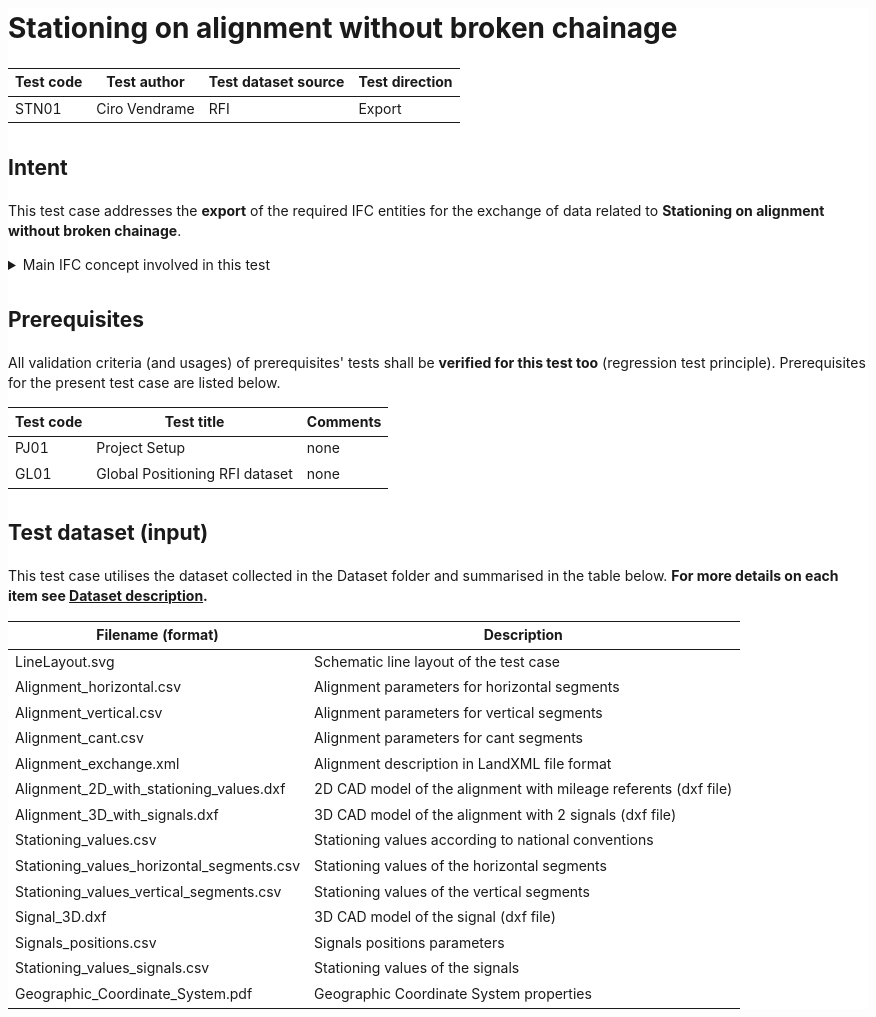 # Stationing on alignment without broken chainage

| Test code | Test author   | Test dataset source | Test direction |
| --------- | ------------- | ------------------- | -------------- |
| STN01     | Ciro Vendrame | RFI                 | Export         |



## Intent
This test case addresses the **export** of the required IFC entities for the exchange of data related to **Stationing on alignment without broken chainage**.

<details><summary>Main IFC concept involved in this test</summary></details>


## Prerequisites
All validation criteria (and usages) of prerequisites' tests shall be **verified for this test too** (regression test principle). Prerequisites for the present test case are listed below.

| Test code | Test title                     | Comments |
| --------- | ------------------------------ | -------- |
| PJ01      | Project Setup                  | none     |
| GL01      | Global Positioning RFI dataset | none     |


## Test dataset (input)

This test case utilises the dataset collected in the Dataset folder and summarised in the table below. **For more details on each item see [Dataset description](Dataset/README.md).**

| Filename (format)                         | Description                                                                        |
| ----------------------------------------- | ---------------------------------------------------------------------------------- |
| LineLayout.svg                            | Schematic line layout of the test case                                             |
| Alignment_horizontal.csv                  | Alignment parameters for horizontal segments                                       |
| Alignment_vertical.csv                    | Alignment parameters for vertical segments                                         |
| Alignment_cant.csv                        | Alignment parameters for cant segments                                             |
| Alignment_exchange.xml                    | Alignment description in LandXML file format                                       |
| Alignment_2D_with_stationing_values.dxf   | 2D CAD model of the alignment with mileage referents (dxf file)                    |
| Alignment_3D_with_signals.dxf             | 3D CAD model of the alignment with 2 signals (dxf file)                            |
| Stationing_values.csv                     | Stationing values according to national conventions                                |
| Stationing_values_horizontal_segments.csv | Stationing values of the horizontal segments                                       |
| Stationing_values_vertical_segments.csv   | Stationing values of the vertical segments                                         |
| Signal_3D.dxf                             | 3D CAD model of the signal (dxf file)                                              |
| Signals_positions.csv                     | Signals positions parameters                                                       |
| Stationing_values_signals.csv             | Stationing values of the signals                                                   |
| Geographic_Coordinate_System.pdf          | Geographic Coordinate System properties                                            |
----
## Required work
Show me every line of the entries above that holds "none".

## Response box
| PJ01      | Project Setup                  | none     |
| GL01      | Global Positioning RFI dataset | none     |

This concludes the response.